▶ **YOUR INSTRUCTIONS**
Your job with the data below is to output exactly the lines from the one holding "- 俄罗斯人对社交媒体使用非" down to the one holding "- 中国是雀巢的全球第九大市", both included, and no others.
· · ·
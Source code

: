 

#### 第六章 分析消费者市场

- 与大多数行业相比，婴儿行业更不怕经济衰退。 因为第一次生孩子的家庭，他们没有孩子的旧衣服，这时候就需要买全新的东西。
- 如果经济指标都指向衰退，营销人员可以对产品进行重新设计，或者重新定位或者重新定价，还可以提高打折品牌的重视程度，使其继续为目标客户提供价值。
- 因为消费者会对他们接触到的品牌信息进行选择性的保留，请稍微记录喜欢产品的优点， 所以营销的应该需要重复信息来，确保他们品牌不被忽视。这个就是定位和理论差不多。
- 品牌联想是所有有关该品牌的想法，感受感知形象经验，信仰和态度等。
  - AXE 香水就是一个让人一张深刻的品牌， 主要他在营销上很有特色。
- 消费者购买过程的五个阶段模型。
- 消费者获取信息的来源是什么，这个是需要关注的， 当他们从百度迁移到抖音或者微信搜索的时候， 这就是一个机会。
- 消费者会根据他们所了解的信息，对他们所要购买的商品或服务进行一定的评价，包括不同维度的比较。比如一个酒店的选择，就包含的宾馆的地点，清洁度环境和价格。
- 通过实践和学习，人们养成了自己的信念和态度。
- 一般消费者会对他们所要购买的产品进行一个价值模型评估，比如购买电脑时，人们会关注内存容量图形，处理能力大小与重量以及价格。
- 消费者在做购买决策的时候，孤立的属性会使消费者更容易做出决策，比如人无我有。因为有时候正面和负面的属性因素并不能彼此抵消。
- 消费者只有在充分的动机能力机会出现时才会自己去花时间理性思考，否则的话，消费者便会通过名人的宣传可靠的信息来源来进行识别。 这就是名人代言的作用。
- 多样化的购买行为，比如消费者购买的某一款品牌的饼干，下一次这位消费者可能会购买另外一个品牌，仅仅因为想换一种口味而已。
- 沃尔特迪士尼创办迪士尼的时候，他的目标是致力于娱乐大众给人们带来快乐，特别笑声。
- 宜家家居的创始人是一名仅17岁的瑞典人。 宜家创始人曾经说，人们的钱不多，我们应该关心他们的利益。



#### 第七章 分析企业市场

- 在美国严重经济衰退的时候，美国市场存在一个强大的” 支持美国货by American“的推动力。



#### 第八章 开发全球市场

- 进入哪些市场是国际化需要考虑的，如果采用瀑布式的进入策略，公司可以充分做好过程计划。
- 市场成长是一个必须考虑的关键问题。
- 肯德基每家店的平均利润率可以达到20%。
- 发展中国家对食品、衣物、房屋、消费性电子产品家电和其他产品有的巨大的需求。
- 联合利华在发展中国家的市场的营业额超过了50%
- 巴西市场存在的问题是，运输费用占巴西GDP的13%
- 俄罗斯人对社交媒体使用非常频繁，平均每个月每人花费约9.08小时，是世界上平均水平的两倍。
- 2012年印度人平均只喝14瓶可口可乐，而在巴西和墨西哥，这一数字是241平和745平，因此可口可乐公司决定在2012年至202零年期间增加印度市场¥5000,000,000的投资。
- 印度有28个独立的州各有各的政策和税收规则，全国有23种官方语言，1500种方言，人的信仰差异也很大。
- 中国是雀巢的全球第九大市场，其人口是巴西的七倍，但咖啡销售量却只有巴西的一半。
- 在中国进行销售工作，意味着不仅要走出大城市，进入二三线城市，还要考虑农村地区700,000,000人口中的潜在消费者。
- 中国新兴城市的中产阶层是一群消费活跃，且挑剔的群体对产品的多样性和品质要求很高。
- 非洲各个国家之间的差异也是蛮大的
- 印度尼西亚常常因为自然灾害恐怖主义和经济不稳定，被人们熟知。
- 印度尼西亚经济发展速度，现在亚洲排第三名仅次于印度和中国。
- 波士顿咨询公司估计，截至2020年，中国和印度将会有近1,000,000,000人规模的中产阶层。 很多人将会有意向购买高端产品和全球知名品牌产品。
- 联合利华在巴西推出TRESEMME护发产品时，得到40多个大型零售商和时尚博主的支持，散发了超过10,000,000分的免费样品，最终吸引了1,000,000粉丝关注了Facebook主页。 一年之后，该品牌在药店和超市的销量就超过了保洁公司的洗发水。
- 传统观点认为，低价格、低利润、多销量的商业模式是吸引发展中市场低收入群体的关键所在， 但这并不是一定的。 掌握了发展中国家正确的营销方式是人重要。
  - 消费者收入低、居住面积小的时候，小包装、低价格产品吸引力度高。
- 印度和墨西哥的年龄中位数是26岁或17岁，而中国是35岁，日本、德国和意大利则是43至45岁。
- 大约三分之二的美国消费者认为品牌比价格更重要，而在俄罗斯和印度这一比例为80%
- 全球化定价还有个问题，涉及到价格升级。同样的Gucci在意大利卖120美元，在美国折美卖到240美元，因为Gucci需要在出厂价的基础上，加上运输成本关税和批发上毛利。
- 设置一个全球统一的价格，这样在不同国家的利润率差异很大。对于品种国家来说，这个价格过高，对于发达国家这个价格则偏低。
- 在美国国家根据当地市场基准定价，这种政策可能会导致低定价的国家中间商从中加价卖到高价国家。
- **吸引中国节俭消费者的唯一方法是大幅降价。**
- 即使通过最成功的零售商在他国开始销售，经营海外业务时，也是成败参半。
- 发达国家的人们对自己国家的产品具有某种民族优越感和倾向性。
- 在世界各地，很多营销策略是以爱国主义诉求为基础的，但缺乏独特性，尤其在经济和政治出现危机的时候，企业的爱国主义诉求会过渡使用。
· · ·
▶ **ANSWER SPACE**
- 俄罗斯人对社交媒体使用非常频繁，平均每个月每人花费约9.08小时，是世界上平均水平的两倍。
- 2012年印度人平均只喝14瓶可口可乐，而在巴西和墨西哥，这一数字是241平和745平，因此可口可乐公司决定在2012年至202零年期间增加印度市场¥5000,000,000的投资。
- 印度有28个独立的州各有各的政策和税收规则，全国有23种官方语言，1500种方言，人的信仰差异也很大。
- 中国是雀巢的全球第九大市场，其人口是巴西的七倍，但咖啡销售量却只有巴西的一半。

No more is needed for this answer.